### Task prompt
Which lines of the material contain the word "import"? Show each one.

------------------------------------------------------------------------

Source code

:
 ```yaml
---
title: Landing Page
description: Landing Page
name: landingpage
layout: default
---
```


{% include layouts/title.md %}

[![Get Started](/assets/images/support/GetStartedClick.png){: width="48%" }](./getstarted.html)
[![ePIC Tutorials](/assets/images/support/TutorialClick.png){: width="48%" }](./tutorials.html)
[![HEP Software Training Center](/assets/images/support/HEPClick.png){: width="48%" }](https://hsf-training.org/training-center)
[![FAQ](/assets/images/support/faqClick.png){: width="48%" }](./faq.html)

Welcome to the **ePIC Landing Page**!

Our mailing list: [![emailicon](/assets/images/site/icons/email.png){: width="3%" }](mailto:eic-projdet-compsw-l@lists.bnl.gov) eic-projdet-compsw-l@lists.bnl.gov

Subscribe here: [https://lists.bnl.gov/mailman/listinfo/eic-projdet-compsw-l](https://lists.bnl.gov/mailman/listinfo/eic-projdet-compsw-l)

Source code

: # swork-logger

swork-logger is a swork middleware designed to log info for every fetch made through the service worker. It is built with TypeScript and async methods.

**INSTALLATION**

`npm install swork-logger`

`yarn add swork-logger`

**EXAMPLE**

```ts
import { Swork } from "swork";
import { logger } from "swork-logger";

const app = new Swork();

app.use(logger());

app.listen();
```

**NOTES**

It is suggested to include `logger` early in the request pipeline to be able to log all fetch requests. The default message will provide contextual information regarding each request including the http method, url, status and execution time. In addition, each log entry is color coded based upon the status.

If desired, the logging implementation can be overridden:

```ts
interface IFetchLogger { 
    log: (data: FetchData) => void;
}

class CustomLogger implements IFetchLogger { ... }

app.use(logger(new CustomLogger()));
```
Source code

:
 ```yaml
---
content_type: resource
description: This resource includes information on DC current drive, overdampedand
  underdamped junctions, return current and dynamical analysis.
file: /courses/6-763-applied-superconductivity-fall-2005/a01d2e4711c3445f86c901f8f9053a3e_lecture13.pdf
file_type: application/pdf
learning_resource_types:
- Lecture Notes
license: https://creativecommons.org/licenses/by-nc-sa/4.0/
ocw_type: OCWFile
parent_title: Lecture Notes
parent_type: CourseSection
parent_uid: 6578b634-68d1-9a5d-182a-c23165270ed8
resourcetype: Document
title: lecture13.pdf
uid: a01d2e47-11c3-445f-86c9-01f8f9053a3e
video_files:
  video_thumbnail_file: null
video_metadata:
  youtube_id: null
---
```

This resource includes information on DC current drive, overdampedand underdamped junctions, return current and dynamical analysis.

------------------------------------------------------------------------

### Exercise answer
import { Swork } from "swork";
import { logger } from "swork-logger";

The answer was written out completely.